See if this scenario sounds familiar: You’ve been training hard and putting in long hours on the board, but your race times are still not improving. You feel stronger and are paddling harder, but just can’t seem to maintain that optimal speed you want.
If this is the case, your issue likely resides not with your paddle power but rather your paddle efficiency. Without flawless technique, you are wasting energy with every single stroke. This not only means you’re going slower, but also that you’re wearing yourself out more quickly. These tips will help you tighten up your stroke and get you up to speed.
Efficiently Switch Sides
Switching sides inefficiently can cost between three inches to a foot in glide per changeover–which can add up to a lot over the course of a downwinder or race. To correct this, spend a few minutes on changeover drills several times a week. It’s tedious, but will definitely improve your stroke.
Try tossing the paddle when changing sides and sliding your bottom hand up to become the top hand on the other side. The top hand should come to the pulling position as it becomes the bottom hand on the other side, so you’re already rotated and are ready for the next stroke. This will allow your strokes to be the same on each side and you’ll maintain your cadence.
Optimize Your Reach
If you don’t know what you’re doing wrong, it can help to have a friend watch or record you paddling.
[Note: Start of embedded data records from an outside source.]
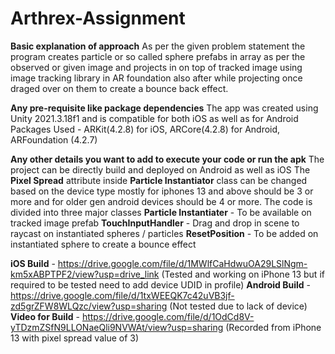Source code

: # Arthrex-Assignment

**Basic explanation of approach**
As per the given problem statement the program creates particle or so called sphere prefabs in array as per the observed or given image and projects in on top of tracked image using image tracking library in AR foundation also after while projecting once draged over on them to create a bounce back effect.

**Any pre-requisite like package dependencies**
The app was created using Unity 2021.3.18f1 and is compatible for both iOS as well as for Android
Packages Used - ARKit(4.2.8) for iOS, ARCore(4.2.8) for Android, ARFoundation (4.2.7)

**Any other details you want to add to execute your code or run the apk**
The project can be directly build and deployed on Android as well as iOS
The **Pixel Spread** attribute inside **Particle Instantiator** class can be changed based on the device type mostly for iphones 13 and above should be 3 or more and for older gen android devices should be 4 or more.
The code is divided into three major classes
**Particle Instantiater** - To be available on tracked image prefab
**TouchInputHandler** - Drag and drop in scene to raycast on instantiated spheres / particles
**ResetPosition** - To be added on instantiated sphere to create a bounce effect

**iOS Build** - https://drive.google.com/file/d/1MWlfCaHdwuOA29LSlNgm-km5xABPTPF2/view?usp=drive_link (Tested and working on iPhone 13 but if required to be tested need to add device UDID in profile)
**Android Build** - https://drive.google.com/file/d/1txWEEQK7c42uVB3jf-zd5grZFW8WLQzc/view?usp=sharing (Not tested due to lack of device)
**Video for Build** - https://drive.google.com/file/d/1OdCd8V-yTDzmZSfN9LLONaeQli9NVWAt/view?usp=sharing (Recorded from iPhone 13 with pixel spread value of 3)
Chances are, one of your main issues is likely that you are either under- or over-reaching with your stroke.
When over-reaching, paddlers tend to stretch out too far when they are not yet firmly planted with a stable power base. But most people fall into the category of under-reaching, which limits your power by only taking small strokes.
These errors are best worked on in a practice setting and by doing drills. For those under-reaching, exaggerate your reach in practice and then once you dial it back, you’ll find that you are more efficient.
Work on your Weaknesses
Don’t fall into the trap of only improving what you’re already good at. If you’re strong, work on endurance. Run, row, cross-country ski or cycle. Hone your cardio so you can apply that power on the water.
If you’re fit but not so strong, focus on bulking up. Capitalize on your endurance by increasing your power. Above all, be honest about your weaknesses and set goals to make them strengths.